To shed some light on how the pay packages of the Fortunate 50 differ from the less fortunate, consider proxy statements -- the pay disclosures that public companies file with the Securities and Exchange Commission each year.
The SEC has required broader disclosure in recent years. The enhanced information, presented in legalistic language, is overlooked by most investors and beyond the comprehension of the minority who make an effort to slog through the material.
However, it offers a glimpse into a world working stiffs can only imagine.
Look closely, and you'll find incentives such as the "strategic transformational equity award" Kennametal offered to executives to combat the recession.
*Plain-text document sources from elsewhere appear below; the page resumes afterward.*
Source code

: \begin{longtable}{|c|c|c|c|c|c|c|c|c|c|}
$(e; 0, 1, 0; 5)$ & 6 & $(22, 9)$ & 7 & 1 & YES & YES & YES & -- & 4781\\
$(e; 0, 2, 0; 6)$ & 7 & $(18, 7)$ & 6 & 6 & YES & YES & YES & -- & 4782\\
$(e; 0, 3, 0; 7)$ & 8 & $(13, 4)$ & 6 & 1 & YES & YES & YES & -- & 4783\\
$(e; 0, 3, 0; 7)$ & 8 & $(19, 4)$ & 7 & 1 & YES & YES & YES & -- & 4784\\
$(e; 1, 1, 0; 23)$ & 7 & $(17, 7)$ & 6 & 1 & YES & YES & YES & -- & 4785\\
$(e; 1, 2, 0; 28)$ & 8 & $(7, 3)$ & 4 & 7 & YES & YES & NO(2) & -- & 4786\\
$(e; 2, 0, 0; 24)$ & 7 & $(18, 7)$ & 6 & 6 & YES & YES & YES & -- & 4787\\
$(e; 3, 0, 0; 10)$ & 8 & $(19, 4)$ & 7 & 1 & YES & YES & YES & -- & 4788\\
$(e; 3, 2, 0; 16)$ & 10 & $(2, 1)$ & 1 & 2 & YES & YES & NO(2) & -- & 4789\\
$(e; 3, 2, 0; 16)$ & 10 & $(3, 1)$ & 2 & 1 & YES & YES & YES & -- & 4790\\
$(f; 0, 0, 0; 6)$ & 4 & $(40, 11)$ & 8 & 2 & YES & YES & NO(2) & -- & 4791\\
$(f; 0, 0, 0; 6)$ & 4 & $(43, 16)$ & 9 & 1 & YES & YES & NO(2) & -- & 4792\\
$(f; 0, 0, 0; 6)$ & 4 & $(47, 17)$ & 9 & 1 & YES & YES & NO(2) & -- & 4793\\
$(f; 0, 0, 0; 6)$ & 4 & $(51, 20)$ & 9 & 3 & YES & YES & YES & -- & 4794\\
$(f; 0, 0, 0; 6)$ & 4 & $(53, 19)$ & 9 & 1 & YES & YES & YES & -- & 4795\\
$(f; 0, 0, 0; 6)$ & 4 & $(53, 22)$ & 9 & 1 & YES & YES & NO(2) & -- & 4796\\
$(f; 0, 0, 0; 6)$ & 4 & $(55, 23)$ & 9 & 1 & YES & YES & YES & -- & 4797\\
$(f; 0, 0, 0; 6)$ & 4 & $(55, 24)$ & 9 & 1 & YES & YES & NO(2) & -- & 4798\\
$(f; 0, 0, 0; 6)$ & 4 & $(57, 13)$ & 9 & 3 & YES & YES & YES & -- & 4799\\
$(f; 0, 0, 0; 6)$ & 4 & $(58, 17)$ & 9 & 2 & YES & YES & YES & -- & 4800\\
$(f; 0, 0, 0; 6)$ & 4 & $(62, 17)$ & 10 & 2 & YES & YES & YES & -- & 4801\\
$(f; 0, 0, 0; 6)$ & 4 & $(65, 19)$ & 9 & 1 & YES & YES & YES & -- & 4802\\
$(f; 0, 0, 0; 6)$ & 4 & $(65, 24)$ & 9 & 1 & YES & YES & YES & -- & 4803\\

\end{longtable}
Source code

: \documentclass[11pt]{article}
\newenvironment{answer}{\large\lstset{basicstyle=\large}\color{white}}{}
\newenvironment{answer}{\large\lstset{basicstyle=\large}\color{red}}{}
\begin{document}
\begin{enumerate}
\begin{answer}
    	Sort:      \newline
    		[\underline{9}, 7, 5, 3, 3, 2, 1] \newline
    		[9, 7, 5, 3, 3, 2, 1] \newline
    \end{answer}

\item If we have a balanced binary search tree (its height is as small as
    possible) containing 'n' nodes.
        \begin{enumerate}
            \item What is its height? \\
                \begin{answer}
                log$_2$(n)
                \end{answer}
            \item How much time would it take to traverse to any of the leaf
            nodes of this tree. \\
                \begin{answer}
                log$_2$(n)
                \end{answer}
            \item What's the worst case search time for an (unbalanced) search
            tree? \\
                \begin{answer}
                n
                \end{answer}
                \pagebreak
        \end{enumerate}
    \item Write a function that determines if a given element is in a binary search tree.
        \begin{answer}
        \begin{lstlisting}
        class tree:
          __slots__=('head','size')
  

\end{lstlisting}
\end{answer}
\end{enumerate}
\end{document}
The Latrobe toolmaker also offered them a primary prime bonus opportunity, a supplemental prime bonus opportunity as well as a long-term incentive plan, restricted stock awards and option awards.
Here are a few other proxy items that illustrate how high-ranking executives are paid.
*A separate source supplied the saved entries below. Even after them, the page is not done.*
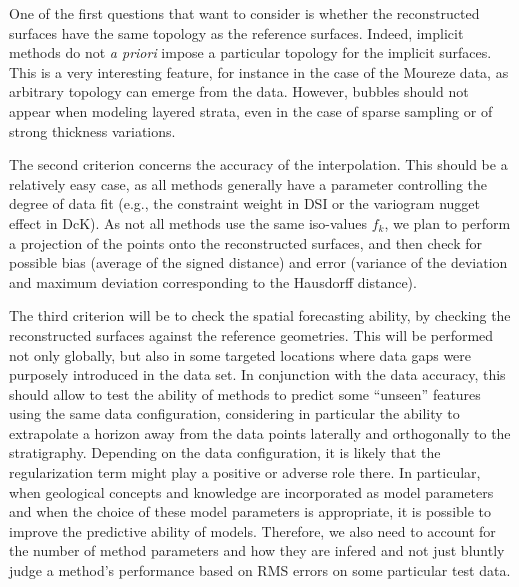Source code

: \documentclass[final]{ring20}
\begin{document}
{%

One of the first questions that want to consider is whether the reconstructed surfaces have the same topology as the reference surfaces. Indeed, implicit methods do not \textit{a priori} impose a particular topology for the implicit surfaces. This is a very interesting feature, for instance in the case of the Moureze data, as arbitrary topology can emerge from the data. However, bubbles should not appear when modeling layered strata, even in the case of sparse sampling or of strong thickness variations. 


The second criterion concerns the accuracy of the interpolation. This should be a relatively easy case, as all methods generally have a parameter controlling the degree of data fit (e.g., the constraint weight in DSI or the variogram nugget effect in DcK). As not all methods use the same iso-values $f_k$, we plan to perform a projection of the points onto the reconstructed surfaces, and then check for possible bias (average of the signed distance) and error (variance of the deviation and maximum deviation corresponding to the Hausdorff distance). 

The third criterion will be to check the spatial forecasting ability, by checking the reconstructed surfaces against the reference geometries. This will be performed not only globally, but also in some targeted locations where data gaps were purposely introduced in the data set. In conjunction with the data accuracy, this should allow to test the ability of methods to predict some ``unseen'' features using the same data configuration, considering in particular the ability to extrapolate a horizon away from the data points laterally and orthogonally to the stratigraphy. Depending on the data configuration, it is likely that the regularization term might play a positive or adverse role there. In particular, when geological concepts and knowledge are incorporated as model parameters \citep[e.g.,][]{Laurent2016EaPSL,Grose2017JSG,Grose2018JGRSE,Grose2019JoSG} and when the choice of these model parameters is appropriate, it is possible to improve the predictive ability of models. Therefore, we also need to account for the number of method parameters and how they are infered and not just bluntly judge a method's performance based on RMS errors on some particular test data.  

}
\end{document}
• Dick's Sporting Goods provides two life insurance policies to chairman and CEO Edward W. Stack: one that would have paid his former wife $2.4 million if he had died on Jan. 30 and another that would have paid a beneficiary of his choice $4 million.
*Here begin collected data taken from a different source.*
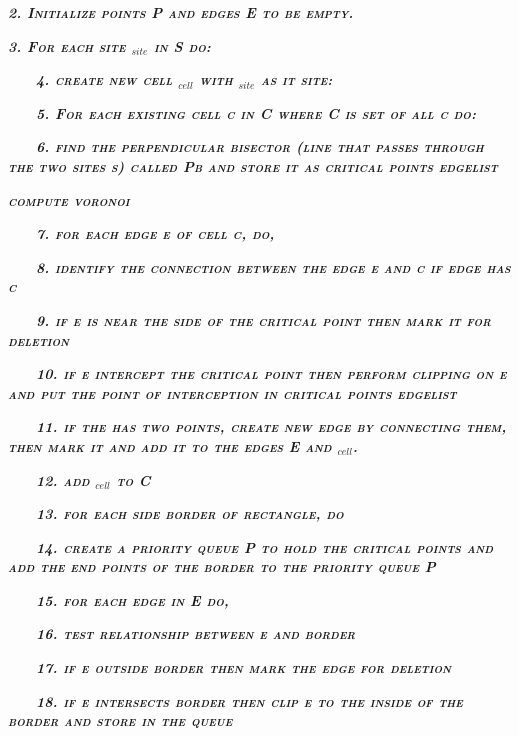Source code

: \documentclass[11pt,a4paper]{article}
\begin{document}
\textbf{\textit{\textsc{\textsc{2. Initialize points P and edges E
to be empty.}}}}

\textbf{\textit{\textsc{\textsc{3. For each site $_{site}$ in S
do:}}}}

\ \ \ \ \textbf{\textit{\textsc{\textsc{4. create new cell $_{cell
}$ with $_{site}$ as it site:}}}}

\ \ \ \ \textbf{\textit{\textsc{\textsc{5. For each existing cell c
in C where C is set of all c do:}}}}

\ \ \ \ \textbf{\textit{\textsc{\textsc{6. find the perpendicular
bisector (line that passes through the two sites s) called Pb and store
it as critical points edgelist}}}}

\textbf{\textit{\textsc{\textsc{compute voronoi}}}}

\ \ \ \ \textbf{\textit{\textsc{\textsc{7. for each edge e of cell
c, do,}}}}

\ \ \ \ \textbf{\textit{\textsc{\textsc{8. identify the connection
between the edge e and c if edge has c}}}}

\ \ \ \ \textbf{\textit{\textsc{\textsc{9. if e is near the side of
the critical point then mark it for deletion}}}}

\ \ \ \ \textbf{\textit{\textsc{\textsc{10. if e intercept the
critical point then perform clipping on e and put the point of
interception in critical points edgelist}}}}

\ \ \ \ \textbf{\textit{\textsc{\textsc{11. if the has two points,
create new edge by connecting them, then mark it and add it to the edges
E and $_{cell}$.}}}}

\ \ \ \ \textbf{\textit{\textsc{\textsc{12. add $_{cell}$ to C}}
}}

\ \ \ \ \textbf{\textit{\textsc{\textsc{13. for each side border of
rectangle, do}}}}

\ \ \ \ \textbf{\textit{\textsc{\textsc{14. create a priority queue
P to hold the critical points and add the end points of the border to
the priority queue P}}}}

\ \ \ \ \textbf{\textit{\textsc{\textsc{15. for each edge in E do,}
}}}

\ \ \ \ \textbf{\textit{\textsc{\textsc{16. test relationship
between e and border}}}}

\ \ \ \ \textbf{\textit{\textsc{\textsc{17. if e outside border then
mark the edge for deletion}}}}

\ \ \ \ \textbf{\textit{\textsc{\textsc{18. if e intersects border
then clip e to the inside of the border and store in the queue}}}}
\end{document}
• While most executives have supplemental pension plans that enable them to receive retirement benefits based on the same pay and length of service formula used for the rank and file, Allegheny Energy chairman, president and CEO Paul J. Evanson is entitled to supplemental pension benefits through his employment agreement.
According to the Greensburg utility's proxy statement, "Mr. Evanson is entitled to a lump sum cash payment of $66,667 for each month he is employed by us." As of the date of Allegheny Energy's proxy, the lump sum payment -- based on 6.5 years of service -- was valued at $5.2 million. His regular pension benefits were worth $189,320.
• EQT offers "alternative work arrangements" for top executives at the time of their retirement that allow them to work a minimum of 100 hours a year and up to 300 more hours at an undisclosed hourly rate.
Retired executives who enlist can purchase health benefits at the same rate the energy company pays; are reimbursed for monthly dues to one country club and one dining club; get a BlackBerry cell phone (or its equivalent) and "reasonable access" to the help desk; and up to $15,000 in tax and financial planning services.
• Universal Stainless & Alloy Products paid senior vice president William W. Beible Jr. $497,599 last year. Of that, 27 percent -- or $135,000 -- came from a minimum bonus he was entitled to under his employment agreement with the Bridgeville specialty steel producer.
• Rue21 CEO Robert N. Fisch's $2.3 million compensation included $100,440 in "other" compensation. Among the perquisites he received were $48,545 for travel expenses he and his wife incurred traveling to and from the Cranberry discount teen retailer's headquarters, a $26,542 housing allowance and a car allowance of $18,433.
• PPG Industries senior vice president Pierre-Marie De Leener's $2.1 million compensation included $31,882 for tuition for his dependent or dependents.
While this small change of executive pay varies from year to year, the big picture seldom varies.
Critics will continue to decry it, Congress will try to reform it, and companies will resist, arguing they must pay competitively if they are to attract and retain talent.
It's one dynamic that hasn't been altered by the meltdown.